他の人たちのも同じポーションを配っておいた。


「そ、そうかい?ならありがたく使わせてもらうが・・・・・・っておおい!なんじゃこりゃ!?」


 さっき私に聞いてきた男性から驚愕の声が聞こえてきて、思わず目を向けると、ブラックウルフに引っ掻かれてできた深い裂傷と鋭い牙で深くやられた咬傷がみるみるうちに修復されていき、跡形もなく完治してしまっている様子であった。


「へー、ポーションって飲むんじゃなくて傷口にかけて使うのね。ゲームだとビンの蓋を開けると勝手に使用されるシステムだったから全然知らなかった・・・」


 新しい発見だと一人で納得していると、傷口が完治した男性が私に詰め寄ってきた。


「い、一体何を使ったんだ!?」


「何って、普通の回復ポーションですけど?」


「嘘だろ!いくら回復ポーションでもあんな深い傷を跡形も治せるわけあるか!せいぜい少し痛みが引いて傷口も多少マシになるくらいだろ!」


「え、そうなの?」


 この世界のポーションの基準はよく分からないけど、一応私が配ったのは『回復ポーション(大)』であり、使用すると最大体力の60%を回復するという消耗品の回復アイテムだ。




 回復ポーションには、劣・小・中・大・特・極、の6つのレベルがある。

 回復量もそれぞれ最大HPの10、20、40、60、80、100%と異なり、劣が最も効果が薄く、極が最も効果が高い。


 私が配った『回復ポーション(大)』は最大HPの6割を回復するものであるが、目の前の男性の話を察するに、この世界の回復ポーションは劣か小あたりが普通なのだろう。


「でも、治ったんですよね?」


「確かに、治ったのは治ったが・・・」


「ならそれでいいじゃないですか。どんなものであろうと、結果良ければ全て良しです!」


「む、むぅ、確かにそうかもしれんが・・・そういうもんなのか?」


「そういうものです」


「そ、そうか。そういうものか・・・」


 よし、誤魔化し通せた。ミッション完了!って何のミッションやねん、と一人で心の中でノリツッコミをしてみる。

 他の人たちも回復ポーションの効果に驚きながらも、傷が治ったことに喜んでいるようだった。

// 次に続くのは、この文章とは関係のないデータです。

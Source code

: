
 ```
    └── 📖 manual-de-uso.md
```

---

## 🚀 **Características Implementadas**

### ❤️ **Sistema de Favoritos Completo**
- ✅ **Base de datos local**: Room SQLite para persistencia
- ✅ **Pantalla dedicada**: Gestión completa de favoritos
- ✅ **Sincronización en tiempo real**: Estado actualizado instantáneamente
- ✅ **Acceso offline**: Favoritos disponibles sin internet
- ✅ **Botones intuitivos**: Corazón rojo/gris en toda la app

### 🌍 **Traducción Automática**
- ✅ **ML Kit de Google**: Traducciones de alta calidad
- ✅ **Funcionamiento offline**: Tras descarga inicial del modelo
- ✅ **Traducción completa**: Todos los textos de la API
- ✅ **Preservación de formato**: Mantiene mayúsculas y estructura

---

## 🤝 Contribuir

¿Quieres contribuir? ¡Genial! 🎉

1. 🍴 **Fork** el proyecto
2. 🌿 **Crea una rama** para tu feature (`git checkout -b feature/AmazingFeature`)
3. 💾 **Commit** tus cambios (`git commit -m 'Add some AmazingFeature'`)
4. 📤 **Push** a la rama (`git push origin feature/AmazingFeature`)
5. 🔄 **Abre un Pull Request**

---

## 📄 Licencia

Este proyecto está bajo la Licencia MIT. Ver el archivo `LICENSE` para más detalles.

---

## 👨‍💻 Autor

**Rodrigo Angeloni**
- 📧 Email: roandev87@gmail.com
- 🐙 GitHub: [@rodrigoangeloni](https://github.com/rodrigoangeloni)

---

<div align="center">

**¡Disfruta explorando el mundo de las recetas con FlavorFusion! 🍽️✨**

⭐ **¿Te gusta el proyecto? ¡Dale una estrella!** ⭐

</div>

「とりあえずお嬢さん、みんなを助けてくれてありがとうな!」


 さっき私に詰め寄ってきていた男の人が気を立て直したのか、私に話しかけてきた。

 もうポーション云々(うんぬん)のことは気にしてないようだ。


「どういたしまして。それと、私の名前はリンって言います」


「おっとそれは失礼した。俺はヘインツっていうんだ。ありがとな、リンさん。」


 私に頭を下げてきた男の人もとい、ヘインツさん。そういえば、村の危機にも真っ先に子供や女性を率先し、魔物と時間を稼ごうと奮い立たせていたのもこの人だった気がする。

 話していても分かる通り、責任感が強くて村の人からも信頼されている人なんだなと伝わってくる。


 ゲームが現実になってしまって初めての戦闘だったけど、誰一人死なずにこの人達を守れてよかったと私は心の底から安心して微笑んだ。